A brief overview of the CARES Act- Business Provisions

A brief overview of the CARES Act- Business Provisions

Our last blog post delved into the parts of the CARES Act mostly affecting individuals. We continue our look at the CARES Act with some provisions impacting small business owners.

Paycheck protection program and forgivable loans

This is a partially forgivable loan program through the SBA.  Loans must be applied for by June 30, 2020 and can have a maximum maturity of 10 years. 

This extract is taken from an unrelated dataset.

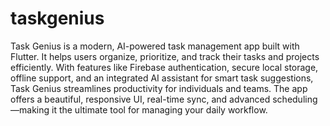 # taskgenius

Task Genius is a modern, AI-powered task management app built with Flutter. It helps users organize, prioritize, and track their tasks and projects efficiently. With features like Firebase authentication, secure local storage, offline support, and an integrated AI assistant for smart task suggestions, Task Genius streamlines productivity for individuals and teams. The app offers a beautiful, responsive UI, real-time sync, and advanced scheduling—making it the ultimate tool for managing your daily workflow.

Under this program, lenders can issue SBA 7(a) small business loans up to the lesser of $10,000,000 or 2.5 times the average monthly payroll costs over the previous year (up to $100,000 of salary per person).  The proceeds of the loans can pay for a variety of costs, including:

  • Payroll
  • Group health insurance premiums
  • Salaries and/or commissions
  • Rent
  • Mortgage interest
  • Utilities
  • Other business interest incurred prior to February 15, 2020

The amount eligible to be forgiven is the amount spent during the first 8 weeks after the loan is made, on:

  • Payroll (excluding prorated amounts for individuals with salaries over $100,000)
  • Rent, as long as the lease was in force before February 15, 2020
  • Electricity, gas, water, transportation, telephone, or internet access expenses for services which began before February 15, 2020
  • Group health insurance premiums

For amounts to be forgiven, the business must maintain the same number of employee equivalents from February 15, 2020 through June 30, 2020 as it did during the same period in 2019 or from January 1, 2020 until February 15, 2020.  Requirements not met will have the amount eligible for forgiveness reduced ratably.  Amounts forgiven are not included in taxable income.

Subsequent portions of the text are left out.